GAP-f network partners work together to remove barriers to the development and delivery of appropriate, quality, affordable and accessible medicines for children and contribute to UHC. GAP-f works by encouraging collaboration among stakeholders to identify gaps, set priorities for needs and facilitate product investigation, development and delivery to improve and save children’s lives. .
Below are the main GAP-f events and documents released to mark World Children’s Day:
Exploring new approaches for faster access to pediatric drugs for antimicrobial resistance
Our final webinar of 2023 in the GAP-f #BetterMeds4Kids webinar series focuses on exploring new approaches for faster access to pediatric drugs for antimicrobial resistance (AMR). The webinar will be hosted on 20 November 2023 at 1400 CET. Click here for more information.

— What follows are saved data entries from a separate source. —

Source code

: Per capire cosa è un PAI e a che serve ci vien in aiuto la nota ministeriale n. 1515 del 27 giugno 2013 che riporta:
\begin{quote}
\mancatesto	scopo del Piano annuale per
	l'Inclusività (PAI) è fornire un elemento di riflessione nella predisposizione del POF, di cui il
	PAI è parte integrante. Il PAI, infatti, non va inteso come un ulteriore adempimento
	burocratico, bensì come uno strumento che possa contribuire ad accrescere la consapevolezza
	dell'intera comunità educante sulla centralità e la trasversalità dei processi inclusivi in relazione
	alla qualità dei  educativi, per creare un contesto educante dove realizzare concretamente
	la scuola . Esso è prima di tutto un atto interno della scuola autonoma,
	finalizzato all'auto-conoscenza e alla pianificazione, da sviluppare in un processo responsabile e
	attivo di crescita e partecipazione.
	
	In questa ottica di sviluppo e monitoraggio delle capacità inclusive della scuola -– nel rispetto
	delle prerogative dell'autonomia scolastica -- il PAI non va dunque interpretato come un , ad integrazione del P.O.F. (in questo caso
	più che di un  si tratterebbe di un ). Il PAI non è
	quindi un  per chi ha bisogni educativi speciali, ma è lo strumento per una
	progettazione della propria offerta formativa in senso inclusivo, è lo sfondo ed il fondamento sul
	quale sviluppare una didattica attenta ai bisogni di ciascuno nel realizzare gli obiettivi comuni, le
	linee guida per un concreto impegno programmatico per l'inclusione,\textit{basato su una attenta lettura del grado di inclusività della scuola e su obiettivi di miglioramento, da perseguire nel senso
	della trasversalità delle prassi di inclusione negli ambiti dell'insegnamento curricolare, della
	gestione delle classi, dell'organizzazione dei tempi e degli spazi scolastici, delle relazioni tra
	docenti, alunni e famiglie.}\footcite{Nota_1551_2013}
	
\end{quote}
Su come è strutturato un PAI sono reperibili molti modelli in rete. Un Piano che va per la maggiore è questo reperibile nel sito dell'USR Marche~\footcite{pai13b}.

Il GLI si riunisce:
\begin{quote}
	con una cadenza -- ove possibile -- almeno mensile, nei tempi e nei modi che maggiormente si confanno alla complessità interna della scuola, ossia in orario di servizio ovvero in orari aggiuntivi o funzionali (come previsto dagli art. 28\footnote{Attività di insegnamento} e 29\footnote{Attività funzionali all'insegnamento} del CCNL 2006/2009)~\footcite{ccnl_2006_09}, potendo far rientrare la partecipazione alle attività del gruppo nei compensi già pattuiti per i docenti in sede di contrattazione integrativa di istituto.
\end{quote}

Short product of Cefiderocol
Despite great progress, preventable and treatable infectious diseases remain the leading cause of death for children under 5 years of age. Bacterial infections, especially pneumonia, neonatal sepsis and gastrointestinal infections, are the leading cause of infectious death in this age group worldwide. This problem is further exacerbated by the global increase in antimicrobial resistance.
WHO is conducting an exercise to produce a Pediatric Drug Optimization (PADO) priority list of antibiotics for development, with all products that have an approved indication for children but where age-appropriate formulations are lacking.
Of those on the list, the most ongoing work so far has focused on cefiderocol, which is the subject of a new product brief documenting the status of clinical trials, regulatory approvals and priorities. in research, to improve efforts to make it accessible to children. .
Priority drugs for Neglected Tropical Diseases
Due to limited financial incentives, few new drugs have been developed for neglected tropical diseases (NTDs). Many NTDs disproportionately affect children compared to adults. As is the case with most diseases affecting adults and children, the burden on children is increased due to their non-participation in clinical trials, as well as the lack of dosage regimens suitable for age and formulations.
To help address these challenges, WHO has developed a PADO priority list for schistosomiasis, human African trypanosomiasis, scabies, onchocerciasis and visceral leishmaniasis.
Analysis of the research and development pipeline for childhood cancer
Childhood cancer remains a leading cause of death among children worldwide, accounting for more than 100,000 deaths each year. Despite major advances in cancer research and development (R&D), few clinical trials have addressed the impact of investigational drugs on tumor biology in children, especially those living in low-income countries. middle income.
To map gaps and barriers, WHO has produced a summary of the R&D landscape for childhood cancer, showing where more investment is needed, using data from the WHO Global Observatory on Health R&D (GOHRD).